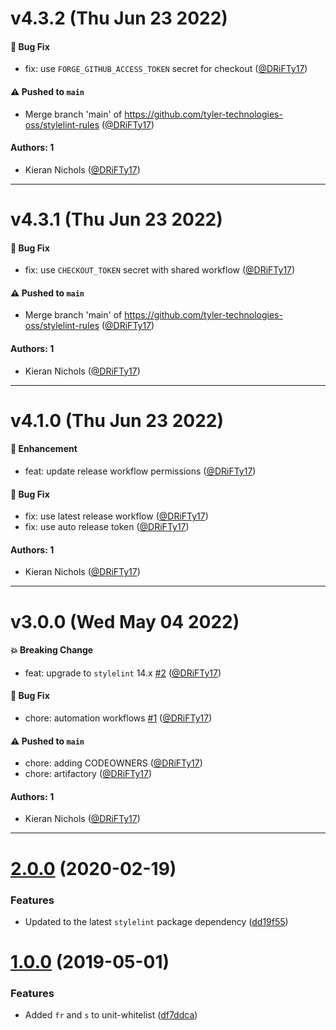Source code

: # v4.3.2 (Thu Jun 23 2022)

#### 🐛 Bug Fix

- fix: use `FORGE_GITHUB_ACCESS_TOKEN` secret for checkout ([@DRiFTy17](https://github.com/DRiFTy17))

#### ⚠️ Pushed to `main`

- Merge branch 'main' of https://github.com/tyler-technologies-oss/stylelint-rules ([@DRiFTy17](https://github.com/DRiFTy17))

#### Authors: 1

- Kieran Nichols ([@DRiFTy17](https://github.com/DRiFTy17))

---

# v4.3.1 (Thu Jun 23 2022)

#### 🐛 Bug Fix

- fix: use `CHECKOUT_TOKEN` secret with shared workflow ([@DRiFTy17](https://github.com/DRiFTy17))

#### ⚠️ Pushed to `main`

- Merge branch 'main' of https://github.com/tyler-technologies-oss/stylelint-rules ([@DRiFTy17](https://github.com/DRiFTy17))

#### Authors: 1

- Kieran Nichols ([@DRiFTy17](https://github.com/DRiFTy17))

---

# v4.1.0 (Thu Jun 23 2022)

#### 🚀 Enhancement

- feat: update release workflow permissions ([@DRiFTy17](https://github.com/DRiFTy17))

#### 🐛 Bug Fix

- fix: use latest release workflow ([@DRiFTy17](https://github.com/DRiFTy17))
- fix: use auto release token ([@DRiFTy17](https://github.com/DRiFTy17))

#### Authors: 1

- Kieran Nichols ([@DRiFTy17](https://github.com/DRiFTy17))

---

# v3.0.0 (Wed May 04 2022)

#### 💥 Breaking Change

- feat: upgrade to `stylelint` 14.x [#2](https://github.com/tyler-technologies/stylelint-rules/pull/2) ([@DRiFTy17](https://github.com/DRiFTy17))

#### 🐛 Bug Fix

- chore: automation workflows [#1](https://github.com/tyler-technologies/stylelint-rules/pull/1) ([@DRiFTy17](https://github.com/DRiFTy17))

#### ⚠️ Pushed to `main`

- chore: adding CODEOWNERS ([@DRiFTy17](https://github.com/DRiFTy17))
- chore: artifactory ([@DRiFTy17](https://github.com/DRiFTy17))

#### Authors: 1

- Kieran Nichols ([@DRiFTy17](https://github.com/DRiFTy17))

---

# [2.0.0](https://bitbucket.tylertech.com/scm/twc/stylelint-rules/compare/v1.0.0...v2.0.0) (2020-02-19)


### Features

* Updated to the latest `stylelint` package dependency ([dd19f55](https://bitbucket.tylertech.com/scm/twc/stylelint-rules/commits/dd19f5519c76e97a25d4684d3518139df1cd2d64))



# [1.0.0](https://bitbucket.tylertech.com/scm/twc/stylelint-rules/compare/v0.1.1...v1.0.0) (2019-05-01)


### Features

* Added `fr` and `s` to unit-whitelist ([df7ddca](https://bitbucket.tylertech.com/scm/twc/stylelint-rules/commits/df7ddca))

◇ ◇ ◇ ◇ ◇ ◇ ◇

What you have to do: Could you state how many lines in the data hold the word "latest"? Only the number should be given.

Output: 2